Model Overview
Gille/StrangeMerges_34-7B-slerp is a 7 billion parameter language model developed by Gille, created through a specific merging technique known as slerp (spherical linear interpolation). This model combines the characteristics of two distinct base models:
- ContextualAI/Contextual_KTO_Mistral_PairRM
- Gille/StrangeMerges_30-7B-slerp
Merging Configuration
The merge was performed using LazyMergekit, applying the slerp method across all 32 layers of the constituent models.
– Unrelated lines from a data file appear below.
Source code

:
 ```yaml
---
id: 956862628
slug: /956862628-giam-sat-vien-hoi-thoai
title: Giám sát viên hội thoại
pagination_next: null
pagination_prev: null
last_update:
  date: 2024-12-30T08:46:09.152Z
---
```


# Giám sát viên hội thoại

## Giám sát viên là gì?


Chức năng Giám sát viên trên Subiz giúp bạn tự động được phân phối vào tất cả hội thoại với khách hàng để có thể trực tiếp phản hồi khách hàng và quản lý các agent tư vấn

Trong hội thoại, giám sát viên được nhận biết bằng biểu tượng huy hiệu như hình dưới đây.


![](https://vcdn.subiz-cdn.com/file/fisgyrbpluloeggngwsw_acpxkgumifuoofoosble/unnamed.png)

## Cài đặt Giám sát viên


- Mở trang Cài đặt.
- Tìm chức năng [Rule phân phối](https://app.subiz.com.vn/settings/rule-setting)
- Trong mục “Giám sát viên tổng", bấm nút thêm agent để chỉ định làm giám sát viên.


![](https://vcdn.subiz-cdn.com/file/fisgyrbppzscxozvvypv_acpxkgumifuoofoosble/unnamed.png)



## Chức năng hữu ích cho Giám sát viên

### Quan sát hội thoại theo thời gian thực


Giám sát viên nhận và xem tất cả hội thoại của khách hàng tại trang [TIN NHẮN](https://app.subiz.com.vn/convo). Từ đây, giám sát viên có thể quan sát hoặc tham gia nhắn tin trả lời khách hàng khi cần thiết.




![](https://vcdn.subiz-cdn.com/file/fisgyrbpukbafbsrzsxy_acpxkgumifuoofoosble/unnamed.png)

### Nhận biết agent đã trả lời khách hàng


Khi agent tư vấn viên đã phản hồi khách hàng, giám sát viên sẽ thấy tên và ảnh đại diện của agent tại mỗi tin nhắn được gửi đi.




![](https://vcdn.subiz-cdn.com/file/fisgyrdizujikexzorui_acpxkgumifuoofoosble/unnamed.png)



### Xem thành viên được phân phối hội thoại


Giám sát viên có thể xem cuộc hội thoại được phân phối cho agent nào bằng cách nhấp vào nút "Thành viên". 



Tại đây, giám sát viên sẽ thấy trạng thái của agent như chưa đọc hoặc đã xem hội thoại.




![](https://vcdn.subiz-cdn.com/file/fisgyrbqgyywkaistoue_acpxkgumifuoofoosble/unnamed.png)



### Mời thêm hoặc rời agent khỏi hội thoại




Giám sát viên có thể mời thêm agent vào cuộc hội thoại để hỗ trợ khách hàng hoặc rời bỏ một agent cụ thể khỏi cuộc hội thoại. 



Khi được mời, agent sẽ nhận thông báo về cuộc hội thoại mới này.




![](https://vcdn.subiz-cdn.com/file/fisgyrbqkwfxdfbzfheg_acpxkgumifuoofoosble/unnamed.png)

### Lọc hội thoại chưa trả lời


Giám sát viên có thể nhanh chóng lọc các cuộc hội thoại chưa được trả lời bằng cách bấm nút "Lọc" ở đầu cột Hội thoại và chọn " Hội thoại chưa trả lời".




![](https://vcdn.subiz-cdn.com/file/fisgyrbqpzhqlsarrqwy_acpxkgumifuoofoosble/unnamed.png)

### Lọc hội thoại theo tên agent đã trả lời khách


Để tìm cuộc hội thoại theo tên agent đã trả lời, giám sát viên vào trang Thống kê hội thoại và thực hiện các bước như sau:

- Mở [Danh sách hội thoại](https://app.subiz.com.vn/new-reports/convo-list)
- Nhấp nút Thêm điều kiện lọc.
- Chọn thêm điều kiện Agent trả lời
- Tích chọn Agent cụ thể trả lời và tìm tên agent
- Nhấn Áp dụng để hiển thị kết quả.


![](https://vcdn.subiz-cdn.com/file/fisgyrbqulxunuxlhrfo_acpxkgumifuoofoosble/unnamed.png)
A notable aspect of this merge is the fine-grained control over the interpolation parameters (t):
- Self-attention blocks use a
t value that varies across layers, ranging from 0 to 0.7. - MLP blocks utilize a different
t value range, from 0 to 1, also varying by layer. - A default
t value of 0.5 is applied where specific filters are not defined.
This intricate merging strategy aims to selectively blend the features of the base models, potentially enhancing performance in specific areas by leveraging their individual strengths. The model operates with a bfloat16 data type for efficiency.
Key Capabilities
- General Text Generation: Capable of generating human-like text based on provided prompts.
- Chat Template Support: Designed to work with standard chat templates for conversational AI applications.
- Merged Intelligence: Benefits from the combined knowledge and capabilities of its two parent models, offering a unique blend of their characteristics.